▶ WHAT THIS TASK INVOLVES: Copy, word for word, the opening line of the data and each line after it until the line that contains "### About GCStatus", which is included. Leave the pictures out.

━━━━━ MATERIAL FOR THIS EXERCISE ━━━━━

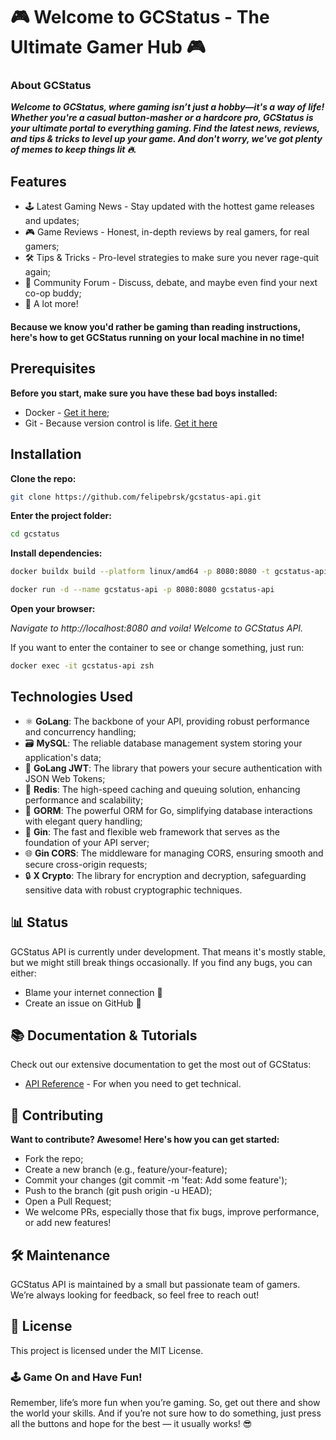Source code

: # 🎮 Welcome to GCStatus - The Ultimate Gamer Hub 🎮

### About GCStatus

**_Welcome to GCStatus, where gaming isn’t just a hobby—it's a way of life! Whether you're a casual button-masher or a hardcore pro, GCStatus is your ultimate portal to everything gaming. Find the latest news, reviews, and tips & tricks to level up your game. And don't worry, we've got plenty of memes to keep things lit 🔥._**

## Features

- 🕹️ Latest Gaming News - Stay updated with the hottest game releases and updates;
- 🎮 Game Reviews - Honest, in-depth reviews by real gamers, for real gamers;
- 🛠️ Tips & Tricks - Pro-level strategies to make sure you never rage-quit again;
- 💬 Community Forum - Discuss, debate, and maybe even find your next co-op buddy;
- 🚀 A lot more!

#### Because we know you'd rather be gaming than reading instructions, here's how to get GCStatus running on your local machine in no time!

## Prerequisites

**Before you start, make sure you have these bad boys installed:**

- Docker - [Get it here](https://docs.docker.com/engine/install/);
- Git - Because version control is life. [Get it here](https://git-scm.com/downloads)

## Installation

**Clone the repo:**

```bash
git clone https://github.com/felipebrsk/gcstatus-api.git
```

**Enter the project folder:**

```bash
cd gcstatus
```

**Install dependencies:**

```bash
docker buildx build --platform linux/amd64 -p 8080:8080 -t gcstatus-api .
```

```bash
docker run -d --name gcstatus-api -p 8080:8080 gcstatus-api
```

**Open your browser:**

_Navigate to http://localhost:8080 and voila! Welcome to GCStatus API._

If you want to enter the container to see or change something, just run:

```bash
docker exec -it gcstatus-api zsh
```

## Technologies Used

- ⚛️ **GoLang**: The backbone of your API, providing robust performance and concurrency handling;
- 🗃️ **MySQL**: The reliable database management system storing your application's data;
- 🔐 **GoLang JWT**: The library that powers your secure authentication with JSON Web Tokens;
- 🧩 **Redis**: The high-speed caching and queuing solution, enhancing performance and scalability;
- 🔄 **GORM**: The powerful ORM for Go, simplifying database interactions with elegant query handling;
- 🚀 **Gin**: The fast and flexible web framework that serves as the foundation of your API server;
- 🌐 **Gin CORS**: The middleware for managing CORS, ensuring smooth and secure cross-origin requests;
- 🔒 **X Crypto**: The library for encryption and decryption, safeguarding sensitive data with robust cryptographic techniques.

## 📊 Status

GCStatus API is currently under development. That means it's mostly stable, but we might still break things occasionally. If you find any bugs, you can either:

- Blame your internet connection 🐢
- Create an issue on GitHub 🐛

## 📚 Documentation & Tutorials

Check out our extensive documentation to get the most out of GCStatus:

- [API Reference](https://google.com) - For when you need to get technical.

## 🎉 Contributing

**Want to contribute? Awesome! Here's how you can get started:**

- Fork the repo;
- Create a new branch (e.g., feature/your-feature);
- Commit your changes (git commit -m 'feat: Add some feature');
- Push to the branch (git push origin -u HEAD);
- Open a Pull Request;
- We welcome PRs, especially those that fix bugs, improve performance, or add new features!

## 🛠 Maintenance

GCStatus API is maintained by a small but passionate team of gamers. We’re always looking for feedback, so feel free to reach out!

## 📄 License

This project is licensed under the MIT License.

### 🕹️ Game On and Have Fun!

Remember, life’s more fun when you’re gaming. So, get out there and show the world your skills. And if you’re not sure how to do something, just press all the buttons and hope for the best — it usually works! 😎
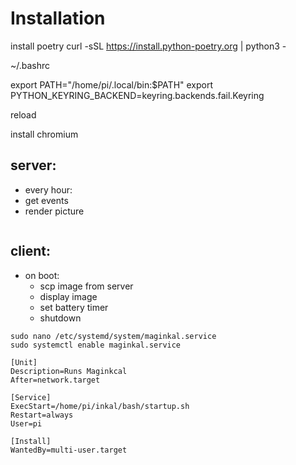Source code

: # Installation
install poetry
curl -sSL https://install.python-poetry.org | python3 -

~/.bashrc

export PATH="/home/pi/.local/bin:$PATH"
export PYTHON_KEYRING_BACKEND=keyring.backends.fail.Keyring

reload

install chromium


## server: 
 - every hour:
  - get events
  - render picture

```

```


## client:
 - on boot:
   - scp image from server 
   - display image
   - set battery timer
   - shutdown

```
sudo nano /etc/systemd/system/maginkal.service
sudo systemctl enable maginkal.service

[Unit]
Description=Runs Maginkcal
After=network.target

[Service]
ExecStart=/home/pi/inkal/bash/startup.sh
Restart=always
User=pi

[Install]
WantedBy=multi-user.target
```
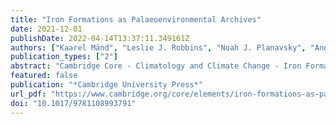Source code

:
 ```yaml
---
title: "Iron Formations as Palaeoenvironmental Archives"
date: 2021-12-01
publishDate: 2022-04-14T13:37:11.349161Z
authors: ["Kaarel Mänd", "Leslie J. Robbins", "Noah J. Planavsky", "Andrey Bekker", "Kurt O. Konhauser"]
publication_types: ["2"]
abstract: "Cambridge Core - Climatology and Climate Change - Iron Formations as Palaeoenvironmental Archives"
featured: false
publication: "*Cambridge University Press*"
url_pdf: "https://www.cambridge.org/core/elements/iron-formations-as-palaeoenvironmental-archives/7A53DFC0DA727C9FCB730C6C789CD26D"
doi: "10.1017/9781108993791"
---
```


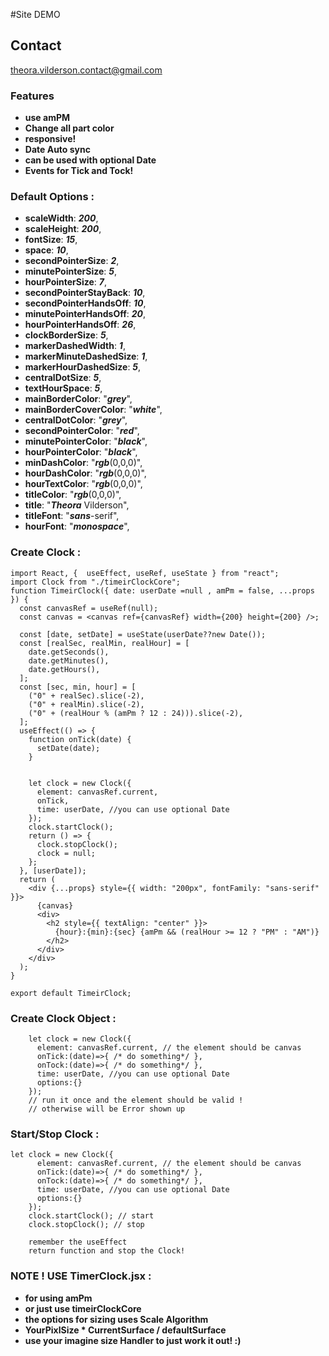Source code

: #Site DEMO


## Contact

<theora.vilderson.contact@gmail.com>

### Features

- **use amPM**
- **Change all part color**
- **responsive!**
- **Date Auto sync**
- **can be used with optional Date**
- **Events for Tick and Tock!**

### Default Options :

- **scaleWidth**: ***200***,
- **scaleHeight**: ***200***,
- **fontSize**: ***15***,
- **space**: ***10***,
- **secondPointerSize**: ***2***,
- **minutePointerSize**: ***5***,
- **hourPointerSize**: ***7***,
- **secondPointerStayBack**: ***10***,
- **secondPointerHandsOff**: ***10***,
- **minutePointerHandsOff**: ***20***,
- **hourPointerHandsOff**: ***26***,
- **clockBorderSize**: ***5***,
- **markerDashedWidth**: ***1***,
- **markerMinuteDashedSize**: ***1***,
- **markerHourDashedSize**: ***5***,
- **centralDotSize**: ***5***,
- **textHourSpace**: ***5***,
- **mainBorderColor**: "***grey***",
- **mainBorderCoverColor**: "***white***",
- **centralDotColor**: "***grey***",
- **secondPointerColor**: "***red***",
- **minutePointerColor**: "***black***",
- **hourPointerColor**: "***black***",
- **minDashColor**: "***rgb***(0,0,0)",
- **hourDashColor**: "***rgb***(0,0,0)",
- **hourTextColor**: "***rgb***(0,0,0)",
- **titleColor**: "***rgb***(0,0,0)",
- **title**: "***Theora*** Vilderson",
- **titleFont**: "***sans***-serif",
- **hourFont**: "***monospace***",

### Create Clock :
```
import React, {  useEffect, useRef, useState } from "react";
import Clock from "./timeirClockCore";
function TimeirClock({ date: userDate =null , amPm = false, ...props }) {
  const canvasRef = useRef(null);
  const canvas = <canvas ref={canvasRef} width={200} height={200} />;

  const [date, setDate] = useState(userDate??new Date());
  const [realSec, realMin, realHour] = [
    date.getSeconds(),
    date.getMinutes(),
    date.getHours(),
  ];
  const [sec, min, hour] = [
    ("0" + realSec).slice(-2),
    ("0" + realMin).slice(-2),
    ("0" + (realHour % (amPm ? 12 : 24))).slice(-2),
  ];
  useEffect(() => {
    function onTick(date) {
      setDate(date);
    }


    let clock = new Clock({
      element: canvasRef.current,
      onTick,
      time: userDate, //you can use optional Date
    });
    clock.startClock();
    return () => {
      clock.stopClock();
      clock = null;
    };
  }, [userDate]);
  return (
    <div {...props} style={{ width: "200px", fontFamily: "sans-serif" }}>
      {canvas}
      <div>
        <h2 style={{ textAlign: "center" }}>
          {hour}:{min}:{sec} {amPm && (realHour >= 12 ? "PM" : "AM")}
        </h2>
      </div>
    </div>
  );
}

export default TimeirClock;

```

### Create Clock Object :
```   
	let clock = new Clock({
      element: canvasRef.current, // the element should be canvas
      onTick:(date)=>{ /* do something*/ },
      onTock:(date)=>{ /* do something*/ },
      time: userDate, //you can use optional Date
      options:{}
    });
    // run it once and the element should be valid !
    // otherwise will be Error shown up

```
### Start/Stop Clock :
```
let clock = new Clock({
      element: canvasRef.current, // the element should be canvas
      onTick:(date)=>{ /* do something*/ },
      onTock:(date)=>{ /* do something*/ },
      time: userDate, //you can use optional Date
      options:{}
    });
    clock.startClock(); // start
    clock.stopClock(); // stop

    remember the useEffect 
    return function and stop the Clock!

```

### NOTE ! USE TimerClock.jsx   :
- **for using amPm**
- **or just use timeirClockCore**
- **the options for sizing uses Scale Algorithm**
- **YourPixlSize * CurrentSurface / defaultSurface**
- **use your imagine size Handler to just work it out! :)**
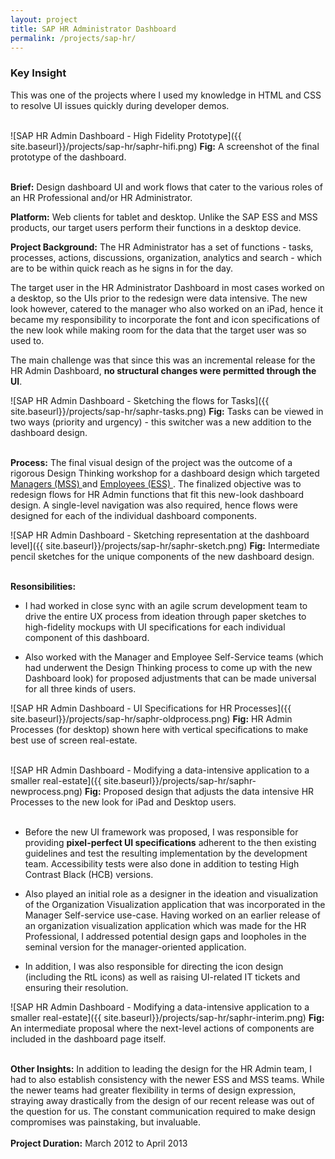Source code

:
 ```yaml
---
layout: project
title: SAP HR Administrator Dashboard
permalink: /projects/sap-hr/
---
```

<div class = "key-insight">
<h3 class = "key-insight">Key Insight</h3>
This was one of the projects where I used my knowledge in HTML and CSS to resolve UI issues quickly during developer demos.
</div>
<br />

![SAP HR Admin Dashboard - High Fidelity Prototype]({{ site.baseurl}}/projects/sap-hr/saphr-hifi.png)
<span class = "figure-description">
**Fig:** A screenshot of the final prototype of the dashboard.
</span><br /><br />

**Brief:** Design dashboard UI and work flows that cater to the various roles of an HR Professional and/or HR Administrator.

**Platform:** Web clients for tablet and desktop. Unlike the SAP ESS and MSS products, our target users perform their functions in a desktop device.

**Project Background:** The HR Administrator has a set of functions - tasks, processes, actions, discussions, organization, analytics and search - which are to be within quick reach as he signs in for the day.

The target user in the HR Administrator Dashboard in most cases worked on a desktop, so the UIs prior to the redesign were data intensive. The new look however, catered to the manager who also worked on an iPad, hence it became my responsibility to incorporate the font and icon specifications of the new look while making room for the data that the target user was so used to.

The main challenge was that since this was an incremental release for the HR Admin Dashboard, **no structural changes were permitted through the UI**.

![SAP HR Admin Dashboard - Sketching the flows for Tasks]({{ site.baseurl}}/projects/sap-hr/saphr-tasks.png)
<span class = "figure-description">
**Fig:** Tasks can be viewed in two ways (priority and urgency) - this switcher was a new addition to the dashboard design.
</span><br /><br />

**Process:** The final visual design of the project was the outcome of a rigorous Design Thinking workshop for a dashboard design which targeted
<a href="http://www.sap.com/solution/lob/hr/software/manager-self-service/index.html" class="underlined-link" target= "blank">
Managers (MSS)
<span class="fa fa-external-link no-underline"></span></a> and <a href="http://www.sap.com/solution/lob/hr/software/employee-self-service/index.html" class="underlined-link" target= "blank">
Employees (ESS)
<span class="fa fa-external-link no-underline"></span></a>. The finalized objective was to redesign flows for HR Admin functions that fit this new-look dashboard design. A single-level navigation was also required, hence flows were designed for each of the individual dashboard components.

![SAP HR Admin Dashboard - Sketching representation at the dashboard level]({{ site.baseurl}}/projects/sap-hr/saphr-sketch.png)
<span class = "figure-description">
**Fig:** Intermediate pencil sketches for the unique components of the new dashboard design.
</span><br /><br />

**Resonsibilities:**

* I had worked in close sync with an agile scrum development team to drive the entire UX process from ideation through paper sketches to high-fidelity mockups with UI specifications for each individual component of this dashboard.

* Also worked with the Manager and Employee Self-Service teams (which had underwent the Design Thinking process to come up with the new Dashboard look) for proposed adjustments that can be made universal for all three kinds of users.

![SAP HR Admin Dashboard - UI Specifications for HR Processes]({{ site.baseurl}}/projects/sap-hr/saphr-oldprocess.png)
<span class = "figure-description">
**Fig:** HR Admin Processes (for desktop) shown here with vertical specifications to make best use of screen real-estate.
</span><br /><br />

![SAP HR Admin Dashboard - Modifying a data-intensive application to a smaller real-estate]({{ site.baseurl}}/projects/sap-hr/saphr-newprocess.png)
<span class = "figure-description">
**Fig:** Proposed design that adjusts the data intensive HR Processes to the new look for iPad and Desktop users.
</span><br /><br />

* Before the new UI framework was proposed, I was responsible for providing **pixel-perfect UI specifications** adherent to the then existing guidelines and test the resulting implementation by the development team. Accessibility tests were also done in addition to testing High Contrast Black (HCB) versions.

* Also played an initial role as a designer in the ideation and visualization of the Organization Visualization application that was incorporated in the Manager Self-service use-case. Having worked on an earlier release of an organization visualization application which was made for the HR Professional, I addressed potential design gaps and loopholes in the seminal version for the manager-oriented application.

* In addition, I was also responsible for directing the icon design (including the RtL icons) as well as raising UI-related IT tickets and ensuring their resolution.

![SAP HR Admin Dashboard - Modifying a data-intensive application to a smaller real-estate]({{ site.baseurl}}/projects/sap-hr/saphr-interim.png)
<span class = "figure-description">
**Fig:** An intermediate proposal where the next-level actions of components are included in the dashboard page itself.
</span><br /><br />

**Other Insights:** In addition to leading the design for the HR Admin team, I had to also establish consistency with the newer ESS and MSS teams. While the newer teams had greater flexibility in terms of design expression, straying away drastically from the design of our recent release was out of the question for us. The constant communication required to make design compromises was painstaking, but invaluable.
<br /><br />
**Project Duration:** March 2012 to April 2013
<br /><br />
<br /><br />
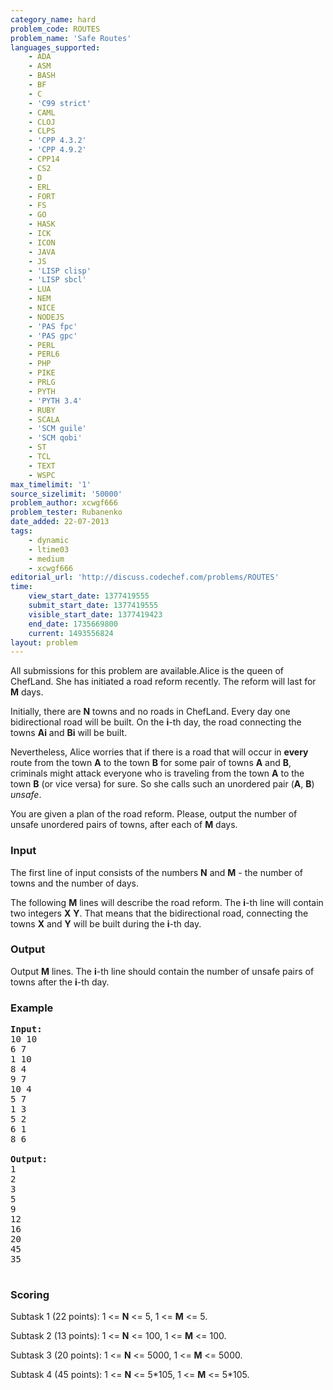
 ```yaml
---
category_name: hard
problem_code: ROUTES
problem_name: 'Safe Routes'
languages_supported:
    - ADA
    - ASM
    - BASH
    - BF
    - C
    - 'C99 strict'
    - CAML
    - CLOJ
    - CLPS
    - 'CPP 4.3.2'
    - 'CPP 4.9.2'
    - CPP14
    - CS2
    - D
    - ERL
    - FORT
    - FS
    - GO
    - HASK
    - ICK
    - ICON
    - JAVA
    - JS
    - 'LISP clisp'
    - 'LISP sbcl'
    - LUA
    - NEM
    - NICE
    - NODEJS
    - 'PAS fpc'
    - 'PAS gpc'
    - PERL
    - PERL6
    - PHP
    - PIKE
    - PRLG
    - PYTH
    - 'PYTH 3.4'
    - RUBY
    - SCALA
    - 'SCM guile'
    - 'SCM qobi'
    - ST
    - TCL
    - TEXT
    - WSPC
max_timelimit: '1'
source_sizelimit: '50000'
problem_author: xcwgf666
problem_tester: Rubanenko
date_added: 22-07-2013
tags:
    - dynamic
    - ltime03
    - medium
    - xcwgf666
editorial_url: 'http://discuss.codechef.com/problems/ROUTES'
time:
    view_start_date: 1377419555
    submit_start_date: 1377419555
    visible_start_date: 1377419423
    end_date: 1735669800
    current: 1493556824
layout: problem
---
```

All submissions for this problem are available.Alice is the queen of ChefLand. She has initiated a road reform recently. The reform will last for **M** days.

Initially, there are **N** towns and no roads in ChefLand. Every day one bidirectional road will be built. On the **i**-th day, the road connecting the towns **Ai** and **Bi** will be built.

Nevertheless, Alice worries that if there is a road that will occur in **every** route from the town **A** to the town **B** for some pair of towns **A** and **B**, criminals might attack everyone who is traveling from the town **A** to the town **B** (or vice versa) for sure. So she calls such an unordered pair (**A**, **B**) *unsafe*.

You are given a plan of the road reform. Please, output the number of unsafe unordered pairs of towns, after each of **M** days.

### Input

The first line of input consists of the numbers **N** and **M** - the number of towns and the number of days.

The following **M** lines will describe the road reform. The **i**-th line will contain two integers **X** **Y**. That means that the bidirectional road, connecting the towns **X** and **Y** will be built during the **i**-th day.

### Output

Output **M** lines. The **i**-th line should contain the number of unsafe pairs of towns after the **i**-th day.

### Example

<pre><b>Input:</b>
10 10
6 7
1 10
8 4
9 7
10 4
5 7
1 3
5 2
6 1
8 6

<b>Output:</b>
1
2
3
5
9
12
16
20
45
35

</pre>
### Scoring

Subtask 1 (22 points): 1 &lt;= **N** &lt;= 5, 1 &lt;= **M** &lt;= 5.

Subtask 2 (13 points): 1 &lt;= **N** &lt;= 100, 1 &lt;= **M** &lt;= 100.

Subtask 3 (20 points): 1 &lt;= **N** &lt;= 5000, 1 &lt;= **M** &lt;= 5000.

Subtask 4 (45 points): 1 &lt;= **N** &lt;= 5\*105, 1 &lt;= **M** &lt;= 5\*105.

━━━━━

▶ ANSWER SPACE:
Source code

: # 🎮 Welcome to GCStatus - The Ultimate Gamer Hub 🎮

### About GCStatus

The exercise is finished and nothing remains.